___ Data to use ___

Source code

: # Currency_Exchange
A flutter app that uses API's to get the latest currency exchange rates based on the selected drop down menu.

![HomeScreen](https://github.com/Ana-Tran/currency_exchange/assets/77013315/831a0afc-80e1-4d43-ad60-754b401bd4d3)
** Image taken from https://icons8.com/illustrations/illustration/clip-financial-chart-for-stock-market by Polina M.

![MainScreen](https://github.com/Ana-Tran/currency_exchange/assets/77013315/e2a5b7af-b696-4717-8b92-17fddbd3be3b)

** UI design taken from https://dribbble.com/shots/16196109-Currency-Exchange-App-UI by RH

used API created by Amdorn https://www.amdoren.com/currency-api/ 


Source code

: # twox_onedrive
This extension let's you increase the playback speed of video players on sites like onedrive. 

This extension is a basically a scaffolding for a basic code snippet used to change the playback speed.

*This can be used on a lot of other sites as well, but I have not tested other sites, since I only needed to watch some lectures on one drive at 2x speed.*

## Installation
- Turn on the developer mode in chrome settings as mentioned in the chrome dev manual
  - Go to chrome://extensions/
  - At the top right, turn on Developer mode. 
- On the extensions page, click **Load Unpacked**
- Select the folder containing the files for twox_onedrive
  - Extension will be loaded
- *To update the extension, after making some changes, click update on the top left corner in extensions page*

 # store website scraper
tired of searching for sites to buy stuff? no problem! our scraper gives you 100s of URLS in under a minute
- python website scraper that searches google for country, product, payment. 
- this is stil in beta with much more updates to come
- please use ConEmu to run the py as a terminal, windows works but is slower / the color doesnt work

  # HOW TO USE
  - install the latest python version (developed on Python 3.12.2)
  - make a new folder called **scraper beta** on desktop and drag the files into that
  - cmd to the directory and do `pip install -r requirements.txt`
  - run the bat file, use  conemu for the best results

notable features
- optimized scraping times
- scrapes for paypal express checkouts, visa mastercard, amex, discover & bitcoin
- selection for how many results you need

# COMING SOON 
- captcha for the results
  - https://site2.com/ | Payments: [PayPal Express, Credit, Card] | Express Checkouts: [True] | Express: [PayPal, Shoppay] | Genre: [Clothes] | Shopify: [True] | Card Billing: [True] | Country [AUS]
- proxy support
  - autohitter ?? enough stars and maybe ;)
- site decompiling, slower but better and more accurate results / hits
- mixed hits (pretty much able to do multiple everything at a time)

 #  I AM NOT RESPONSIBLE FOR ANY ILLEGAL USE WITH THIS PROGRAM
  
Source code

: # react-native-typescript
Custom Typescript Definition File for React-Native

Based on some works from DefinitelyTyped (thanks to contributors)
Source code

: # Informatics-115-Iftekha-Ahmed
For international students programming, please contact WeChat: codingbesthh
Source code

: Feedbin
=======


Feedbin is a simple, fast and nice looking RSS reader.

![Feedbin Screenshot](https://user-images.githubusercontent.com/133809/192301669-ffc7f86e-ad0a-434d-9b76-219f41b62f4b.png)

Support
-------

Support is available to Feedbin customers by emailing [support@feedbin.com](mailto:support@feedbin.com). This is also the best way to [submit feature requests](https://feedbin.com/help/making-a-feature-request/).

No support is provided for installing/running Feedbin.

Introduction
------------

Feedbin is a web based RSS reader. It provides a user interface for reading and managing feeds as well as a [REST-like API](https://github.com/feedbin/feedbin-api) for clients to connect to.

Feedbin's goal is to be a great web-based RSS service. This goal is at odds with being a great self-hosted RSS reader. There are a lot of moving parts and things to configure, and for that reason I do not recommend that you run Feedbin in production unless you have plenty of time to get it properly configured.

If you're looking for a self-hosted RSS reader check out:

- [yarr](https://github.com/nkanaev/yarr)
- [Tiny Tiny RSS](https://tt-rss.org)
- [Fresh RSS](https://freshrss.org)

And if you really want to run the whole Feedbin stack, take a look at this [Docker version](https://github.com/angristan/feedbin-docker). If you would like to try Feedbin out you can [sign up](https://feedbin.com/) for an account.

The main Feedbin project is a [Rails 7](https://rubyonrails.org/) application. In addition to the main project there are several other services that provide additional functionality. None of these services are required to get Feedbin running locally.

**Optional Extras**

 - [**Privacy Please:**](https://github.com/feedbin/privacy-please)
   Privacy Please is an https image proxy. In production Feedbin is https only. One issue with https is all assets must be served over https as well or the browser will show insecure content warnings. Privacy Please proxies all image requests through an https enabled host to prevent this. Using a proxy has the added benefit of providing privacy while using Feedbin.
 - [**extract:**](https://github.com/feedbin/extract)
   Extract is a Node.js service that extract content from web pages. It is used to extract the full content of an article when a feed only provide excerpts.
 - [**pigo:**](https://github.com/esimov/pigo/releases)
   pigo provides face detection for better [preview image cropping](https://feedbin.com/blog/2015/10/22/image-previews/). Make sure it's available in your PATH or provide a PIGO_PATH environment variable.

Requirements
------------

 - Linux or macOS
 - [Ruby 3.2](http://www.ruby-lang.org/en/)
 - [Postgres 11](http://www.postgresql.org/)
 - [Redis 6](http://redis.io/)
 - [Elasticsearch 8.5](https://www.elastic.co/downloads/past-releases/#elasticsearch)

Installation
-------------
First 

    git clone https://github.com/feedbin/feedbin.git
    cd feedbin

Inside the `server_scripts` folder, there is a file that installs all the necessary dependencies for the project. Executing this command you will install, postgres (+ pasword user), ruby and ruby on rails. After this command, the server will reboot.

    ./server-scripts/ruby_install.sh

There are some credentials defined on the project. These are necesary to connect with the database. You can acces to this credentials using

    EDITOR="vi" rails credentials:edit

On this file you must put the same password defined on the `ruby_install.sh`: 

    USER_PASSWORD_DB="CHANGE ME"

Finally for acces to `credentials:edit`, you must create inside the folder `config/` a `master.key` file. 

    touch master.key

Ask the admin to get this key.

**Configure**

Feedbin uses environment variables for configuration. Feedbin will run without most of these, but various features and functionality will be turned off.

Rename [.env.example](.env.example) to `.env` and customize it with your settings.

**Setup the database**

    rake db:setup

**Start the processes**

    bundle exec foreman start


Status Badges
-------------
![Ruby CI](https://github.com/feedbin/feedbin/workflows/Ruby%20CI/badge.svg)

___

Pull out every line above that holds the word "database".

Result
There are some credentials defined on the project. These are necesary to connect with the database. You can acces to this credentials using
**Setup the database**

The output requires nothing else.